Among federal government buildings, only the Capitol in Washington held a greater importance at the time. Before the introduction of the federal income tax in 1913, the bulk of the national government’s revenue came from customs duties collected at the country’s international seaports. As much as 75% of government revenue came from such duties, and the New York Custom House collected as much as half the government’s funds. Three Manhattan buildings still standing once served as the Custom House. The building known as Federal Hall National Memorial at Wall and Nassau streets opened as the Custom House in 1842, while the onetime Merchants’ Exchange at 55 Wall St., now a Cipriani catering hall, became the Custom House in the 1860s.
Both those buildings were in their day grand edifices. But by the turn of the century both New York and the nation had grown in global stature, and the new Custom House, facing the south side of Bowling Green, reflected America’s new imperial majesty. The architect, Cass Gilbert, had worked in New York for McKim, Mead & White but had practiced for several years in St. Paul, Minn., when he won a competition for the new building’s design. This great architect had already designed the Minnesota Capitol, and would go on to design the Woolworth Building, the U.S. Supreme Court Building, and more.
There’s never been a better time to visit the Custom House. To commemorate the centennial, the General Services Administration hired Osman Sylvania to develop a nighttime illumination scheme for the building’s exterior. The new lighting, inaugurated Tuesday night, emphasizes the building’s sculpture, as well it should. The Custom House represents that moment in our building history when architecture, sculpture, and painting formed an indissoluble unity. In front of the building stand four great marble sculptured pieces, “The Four Continents,” by Daniel Chester French. Lighted from behind, they now glow gloriously in the night. From left to right they represent Asia, America, Europe, and Africa. A central seated female figure personifies each continent, amid a whirl of symbolic imagery. Asia is a closed-eyed woman in a meditative trance, with a Buddha figure on her lap. Africa is asleep — evoking the “sleeping continent,” as Africa was known at the beginning of the century. Europe is regal and self-possessed — perhaps too regal and self-possessed. America leans forward from her chair, the strong, athletic woman who symbolized this country to the world in 1900.
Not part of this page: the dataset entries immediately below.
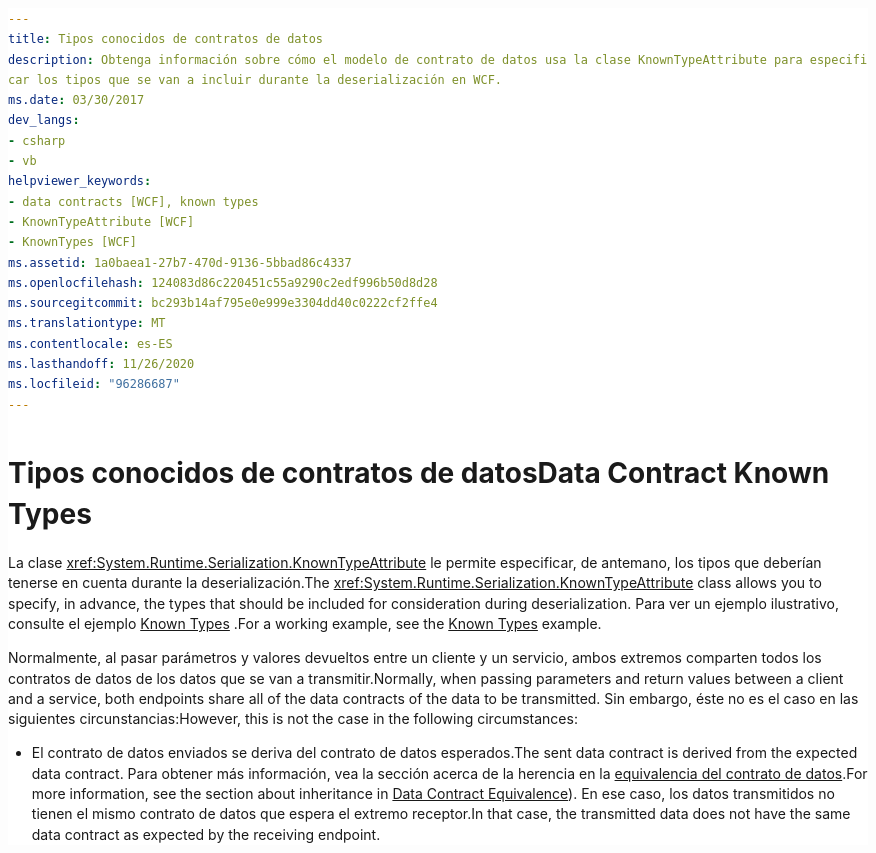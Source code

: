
 ```yaml
---
title: Tipos conocidos de contratos de datos
description: Obtenga información sobre cómo el modelo de contrato de datos usa la clase KnownTypeAttribute para especificar los tipos que se van a incluir durante la deserialización en WCF.
ms.date: 03/30/2017
dev_langs:
- csharp
- vb
helpviewer_keywords:
- data contracts [WCF], known types
- KnownTypeAttribute [WCF]
- KnownTypes [WCF]
ms.assetid: 1a0baea1-27b7-470d-9136-5bbad86c4337
ms.openlocfilehash: 124083d86c220451c55a9290c2edf996b50d8d28
ms.sourcegitcommit: bc293b14af795e0e999e3304dd40c0222cf2ffe4
ms.translationtype: MT
ms.contentlocale: es-ES
ms.lasthandoff: 11/26/2020
ms.locfileid: "96286687"
---
```

# <a name="data-contract-known-types"></a><span data-ttu-id="547b1-103">Tipos conocidos de contratos de datos</span><span class="sxs-lookup"><span data-stu-id="547b1-103">Data Contract Known Types</span></span>

<span data-ttu-id="547b1-104">La clase <xref:System.Runtime.Serialization.KnownTypeAttribute> le permite especificar, de antemano, los tipos que deberían tenerse en cuenta durante la deserialización.</span><span class="sxs-lookup"><span data-stu-id="547b1-104">The <xref:System.Runtime.Serialization.KnownTypeAttribute> class allows you to specify, in advance, the types that should be included for consideration during deserialization.</span></span> <span data-ttu-id="547b1-105">Para ver un ejemplo ilustrativo, consulte el ejemplo [Known Types](../samples/known-types.md) .</span><span class="sxs-lookup"><span data-stu-id="547b1-105">For a working example, see the [Known Types](../samples/known-types.md) example.</span></span>  
  
 <span data-ttu-id="547b1-106">Normalmente, al pasar parámetros y valores devueltos entre un cliente y un servicio, ambos extremos comparten todos los contratos de datos de los datos que se van a transmitir.</span><span class="sxs-lookup"><span data-stu-id="547b1-106">Normally, when passing parameters and return values between a client and a service, both endpoints share all of the data contracts of the data to be transmitted.</span></span> <span data-ttu-id="547b1-107">Sin embargo, éste no es el caso en las siguientes circunstancias:</span><span class="sxs-lookup"><span data-stu-id="547b1-107">However, this is not the case in the following circumstances:</span></span>  
  
- <span data-ttu-id="547b1-108">El contrato de datos enviados se deriva del contrato de datos esperados.</span><span class="sxs-lookup"><span data-stu-id="547b1-108">The sent data contract is derived from the expected data contract.</span></span> <span data-ttu-id="547b1-109">Para obtener más información, vea la sección acerca de la herencia en la [equivalencia del contrato de datos](data-contract-equivalence.md).</span><span class="sxs-lookup"><span data-stu-id="547b1-109">For more information, see the section about inheritance in [Data Contract Equivalence](data-contract-equivalence.md)).</span></span> <span data-ttu-id="547b1-110">En ese caso, los datos transmitidos no tienen el mismo contrato de datos que espera el extremo receptor.</span><span class="sxs-lookup"><span data-stu-id="547b1-110">In that case, the transmitted data does not have the same data contract as expected by the receiving endpoint.</span></span>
The new lighting also picks out the attic sculptured works, representing great trading civilizations through history. From left to right we see Greece, Rome, Phoenicia, Genoa, Venice, Spain, Holland, Portugal, Denmark, Belgium, France, and England. Belgium? We know her by the name inscribed on the shield at her side. But in 1907, that shield said “Kiel,” not “Belgium.” Sculptor Albert Jaegers’s statue symbolized Germany (whose famous seaport was Kiel). In 1917, when America entered World War I, the Customs Service felt it patriotic to change the name on the shield.
The building’s interior, entered via a grand staircase, is even more exciting than its exterior. The rotunda is a vast oval covered by a high Guastavino vault that is plastered over. In the 1930s, the WPA sponsored Reginald Marsh’s outstanding fresco cycle, “An Ocean Liner Entering New York Harbor,” as well as his portraits of great world explorers. In a city notably lacking in fine murals, these alone are reason to visit the Custom House. The old Collector’s Office, on the west side of the entrance lobby, is the building’s most beautiful room, bisected by an exquisite, carved wooden screen made by Tiffany Studios and adorned with paintings, of historic seaports, by the great Elmer Ellsworth Garnsey.
Nighttime lighting is an excellent way for us to focus attention on our important buildings. And the Custom House, joining the historic harbor to Broadway, the city’s via triumphalis, is the most perfectly sited grand building in New York.